What Would Good Look Like
Rigorous evaluation in enterprise AI isn't impossible. It's just not prioritized. Here's what it would require:
For implementers:
- A/B tests with holdout groups before declaring victory
- Baseline measurements of human-only performance
- Statistical significance testing on claimed improvements
- Documentation of what didn't work
For the industry:
- More honest failure documentation (like the 88 articles we found)
- Standardized metrics that allow comparison across implementations
- Repositories of negative results, not just successes
- Peer review for extraordinary claims
None of this is exotic methodology. It's what the pharmaceutical industry has done for decades. It's what mature engineering disciplines expect. AI has just skipped the step where we prove things work.
The Path Forward
The ZenML corpus isn't definitive—it has its own selection bias, focused on teams sophisticated enough to write technical blog posts. The true evidence gap in enterprise AI is likely worse than what we found.
But the 88 critical articles offer something valuable: honesty about what's hard. Microsoft calling agents "unpredictable." Dropbox noting that "models don't use full context well; irrelevant context degrades quality." Bismuth documenting a 97% false positive rate in their initial agent implementation.
These admissions are more useful than a hundred success stories. They tell you what to watch for. They tell you what might go wrong.

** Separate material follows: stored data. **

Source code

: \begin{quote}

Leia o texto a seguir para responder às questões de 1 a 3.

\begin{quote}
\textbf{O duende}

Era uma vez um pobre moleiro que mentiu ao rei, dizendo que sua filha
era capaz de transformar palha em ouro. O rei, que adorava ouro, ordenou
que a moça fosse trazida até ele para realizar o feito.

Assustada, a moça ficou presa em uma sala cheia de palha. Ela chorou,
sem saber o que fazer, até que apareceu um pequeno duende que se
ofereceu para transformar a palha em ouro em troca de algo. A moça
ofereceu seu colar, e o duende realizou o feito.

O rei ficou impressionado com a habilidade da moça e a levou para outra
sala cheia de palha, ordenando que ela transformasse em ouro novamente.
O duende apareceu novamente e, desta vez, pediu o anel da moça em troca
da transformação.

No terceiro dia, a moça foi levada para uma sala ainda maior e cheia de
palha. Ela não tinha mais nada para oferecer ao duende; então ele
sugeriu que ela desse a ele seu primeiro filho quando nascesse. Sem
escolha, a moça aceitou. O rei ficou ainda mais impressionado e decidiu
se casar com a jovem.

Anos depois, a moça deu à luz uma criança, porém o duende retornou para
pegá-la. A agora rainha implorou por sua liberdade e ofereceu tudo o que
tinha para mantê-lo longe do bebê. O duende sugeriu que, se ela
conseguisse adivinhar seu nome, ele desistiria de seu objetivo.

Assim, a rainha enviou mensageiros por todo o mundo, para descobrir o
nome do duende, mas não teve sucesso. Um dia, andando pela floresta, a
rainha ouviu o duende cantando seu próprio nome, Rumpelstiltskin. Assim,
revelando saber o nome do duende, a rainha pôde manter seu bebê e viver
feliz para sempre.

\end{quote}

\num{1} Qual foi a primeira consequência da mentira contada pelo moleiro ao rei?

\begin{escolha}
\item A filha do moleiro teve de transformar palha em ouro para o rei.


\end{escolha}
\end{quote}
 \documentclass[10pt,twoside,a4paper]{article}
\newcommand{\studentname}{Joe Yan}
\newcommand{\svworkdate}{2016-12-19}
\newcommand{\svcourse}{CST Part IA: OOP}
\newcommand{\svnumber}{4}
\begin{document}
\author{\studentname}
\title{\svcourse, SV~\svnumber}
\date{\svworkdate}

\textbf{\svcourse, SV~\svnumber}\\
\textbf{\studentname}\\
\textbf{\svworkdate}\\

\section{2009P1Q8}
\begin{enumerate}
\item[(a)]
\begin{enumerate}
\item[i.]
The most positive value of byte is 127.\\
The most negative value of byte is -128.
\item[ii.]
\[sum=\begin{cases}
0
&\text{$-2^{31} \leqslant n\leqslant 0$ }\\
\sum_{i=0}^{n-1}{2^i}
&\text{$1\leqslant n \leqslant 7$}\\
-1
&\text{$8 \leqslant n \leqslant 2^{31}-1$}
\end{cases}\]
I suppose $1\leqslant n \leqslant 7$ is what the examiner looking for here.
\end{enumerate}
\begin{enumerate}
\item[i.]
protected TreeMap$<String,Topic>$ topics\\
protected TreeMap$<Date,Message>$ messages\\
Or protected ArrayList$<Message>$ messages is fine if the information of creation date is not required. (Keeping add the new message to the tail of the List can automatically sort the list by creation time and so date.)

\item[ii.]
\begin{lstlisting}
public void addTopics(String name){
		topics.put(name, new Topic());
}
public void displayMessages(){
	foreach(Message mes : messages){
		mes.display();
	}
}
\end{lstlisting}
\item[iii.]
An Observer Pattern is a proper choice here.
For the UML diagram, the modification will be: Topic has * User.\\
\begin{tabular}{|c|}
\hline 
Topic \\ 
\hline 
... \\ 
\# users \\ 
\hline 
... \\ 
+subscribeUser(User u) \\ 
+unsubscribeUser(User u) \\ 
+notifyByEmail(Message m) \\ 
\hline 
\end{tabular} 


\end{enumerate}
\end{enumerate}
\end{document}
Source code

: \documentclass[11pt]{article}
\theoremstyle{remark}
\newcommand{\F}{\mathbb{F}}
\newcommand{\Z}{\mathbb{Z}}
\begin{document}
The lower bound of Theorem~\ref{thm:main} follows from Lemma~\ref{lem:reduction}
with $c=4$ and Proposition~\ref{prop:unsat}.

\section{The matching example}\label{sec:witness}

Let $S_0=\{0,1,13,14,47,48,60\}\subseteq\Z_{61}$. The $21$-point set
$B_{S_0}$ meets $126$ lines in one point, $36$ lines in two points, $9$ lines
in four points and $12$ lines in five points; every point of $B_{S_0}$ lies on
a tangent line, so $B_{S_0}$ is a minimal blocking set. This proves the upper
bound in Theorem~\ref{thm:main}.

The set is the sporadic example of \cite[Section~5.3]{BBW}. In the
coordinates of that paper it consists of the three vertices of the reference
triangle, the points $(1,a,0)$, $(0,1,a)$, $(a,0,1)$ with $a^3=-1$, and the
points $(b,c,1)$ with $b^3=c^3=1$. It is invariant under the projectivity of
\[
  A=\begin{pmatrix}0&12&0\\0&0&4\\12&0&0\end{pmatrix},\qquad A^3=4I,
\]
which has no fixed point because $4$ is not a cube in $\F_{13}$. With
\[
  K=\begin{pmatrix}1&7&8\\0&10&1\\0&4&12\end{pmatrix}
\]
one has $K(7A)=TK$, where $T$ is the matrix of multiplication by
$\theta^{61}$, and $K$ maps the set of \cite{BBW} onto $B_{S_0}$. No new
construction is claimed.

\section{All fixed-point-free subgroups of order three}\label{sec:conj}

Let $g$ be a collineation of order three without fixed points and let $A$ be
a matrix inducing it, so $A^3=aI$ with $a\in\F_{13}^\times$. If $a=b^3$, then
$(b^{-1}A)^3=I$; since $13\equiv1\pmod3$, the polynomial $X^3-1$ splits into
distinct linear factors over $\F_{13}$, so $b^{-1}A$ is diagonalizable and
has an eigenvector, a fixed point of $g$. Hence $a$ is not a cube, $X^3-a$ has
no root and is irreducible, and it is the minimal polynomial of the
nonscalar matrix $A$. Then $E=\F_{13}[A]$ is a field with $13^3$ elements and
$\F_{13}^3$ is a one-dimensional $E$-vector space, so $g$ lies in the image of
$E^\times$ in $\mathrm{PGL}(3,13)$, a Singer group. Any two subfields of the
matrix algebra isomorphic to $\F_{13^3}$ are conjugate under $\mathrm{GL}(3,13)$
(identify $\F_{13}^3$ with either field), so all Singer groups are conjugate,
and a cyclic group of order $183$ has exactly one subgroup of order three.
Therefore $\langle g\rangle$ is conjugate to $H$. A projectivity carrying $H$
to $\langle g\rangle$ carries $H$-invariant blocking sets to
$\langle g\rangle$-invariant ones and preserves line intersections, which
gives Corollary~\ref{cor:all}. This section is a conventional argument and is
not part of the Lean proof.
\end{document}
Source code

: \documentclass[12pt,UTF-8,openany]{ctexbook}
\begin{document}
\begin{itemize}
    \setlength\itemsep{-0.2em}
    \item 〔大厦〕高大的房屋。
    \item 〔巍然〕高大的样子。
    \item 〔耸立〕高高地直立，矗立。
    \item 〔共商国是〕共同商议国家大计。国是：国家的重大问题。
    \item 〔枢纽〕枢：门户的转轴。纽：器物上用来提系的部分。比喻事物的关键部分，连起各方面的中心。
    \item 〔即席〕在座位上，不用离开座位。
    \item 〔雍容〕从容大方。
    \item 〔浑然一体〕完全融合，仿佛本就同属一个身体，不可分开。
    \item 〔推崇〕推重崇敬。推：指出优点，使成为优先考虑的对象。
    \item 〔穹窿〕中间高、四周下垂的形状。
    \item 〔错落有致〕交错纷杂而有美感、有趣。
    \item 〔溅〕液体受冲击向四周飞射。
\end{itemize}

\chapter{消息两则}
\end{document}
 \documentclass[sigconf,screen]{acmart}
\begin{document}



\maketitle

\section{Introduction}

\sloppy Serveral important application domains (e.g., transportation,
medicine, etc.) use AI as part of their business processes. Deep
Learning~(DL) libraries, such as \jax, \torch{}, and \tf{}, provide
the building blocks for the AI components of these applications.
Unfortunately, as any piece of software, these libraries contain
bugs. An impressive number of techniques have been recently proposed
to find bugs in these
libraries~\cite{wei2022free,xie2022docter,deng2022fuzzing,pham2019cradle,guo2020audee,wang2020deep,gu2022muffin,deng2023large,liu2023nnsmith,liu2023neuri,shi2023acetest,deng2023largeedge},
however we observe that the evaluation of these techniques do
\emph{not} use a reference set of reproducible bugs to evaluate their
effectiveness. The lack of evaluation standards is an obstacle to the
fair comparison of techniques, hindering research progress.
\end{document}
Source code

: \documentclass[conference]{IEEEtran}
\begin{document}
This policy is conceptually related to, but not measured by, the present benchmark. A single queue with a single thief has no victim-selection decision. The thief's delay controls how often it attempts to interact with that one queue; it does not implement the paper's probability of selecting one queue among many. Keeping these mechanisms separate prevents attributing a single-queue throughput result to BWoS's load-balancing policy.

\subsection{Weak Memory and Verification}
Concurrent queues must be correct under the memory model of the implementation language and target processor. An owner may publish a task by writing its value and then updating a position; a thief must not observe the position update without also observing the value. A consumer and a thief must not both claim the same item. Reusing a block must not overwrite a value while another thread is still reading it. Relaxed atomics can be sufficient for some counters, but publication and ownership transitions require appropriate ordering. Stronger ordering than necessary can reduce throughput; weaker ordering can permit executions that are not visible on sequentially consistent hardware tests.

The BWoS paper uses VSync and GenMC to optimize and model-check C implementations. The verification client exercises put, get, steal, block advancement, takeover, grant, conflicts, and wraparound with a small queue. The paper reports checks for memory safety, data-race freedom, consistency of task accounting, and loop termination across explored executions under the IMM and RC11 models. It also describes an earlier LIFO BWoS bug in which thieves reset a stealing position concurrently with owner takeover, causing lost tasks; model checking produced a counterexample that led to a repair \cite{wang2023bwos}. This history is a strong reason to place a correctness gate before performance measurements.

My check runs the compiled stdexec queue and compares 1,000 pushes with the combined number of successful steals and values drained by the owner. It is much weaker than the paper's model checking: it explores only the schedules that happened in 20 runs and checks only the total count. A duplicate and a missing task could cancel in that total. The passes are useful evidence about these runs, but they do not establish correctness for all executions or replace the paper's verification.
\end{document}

As we build out evaluation frameworks and implementation guides, we're starting from this baseline: the industry is flying blind. The evidence that AI works in enterprise settings is weak, biased toward survivors, and missing the control conditions that would let us distinguish cause from correlation.
We can do better. But first we have to admit where we are.
Have a question? Reply to this email.
References
- Applied AI. (2025). ZenML Case Study Meta-Analysis. Analysis of 598 articles from ZenML's curated blog aggregation, 2023-2024.
- Microsoft. (2024). Cited in ZenML aggregation: "Agentic solutions described as brittle, hard to debug, and unpredictable."
- Outropy. (2024). Cited in ZenML aggregation: "Commercial failure despite technical superiority."
- Dropbox. (2024). Cited in ZenML aggregation: "Models don't use full context well; irrelevant context degrades quality."
- Bismuth. (2024). Cited in ZenML aggregation: "Existing agents flooded developers with false positives (97% rate for basic loops)."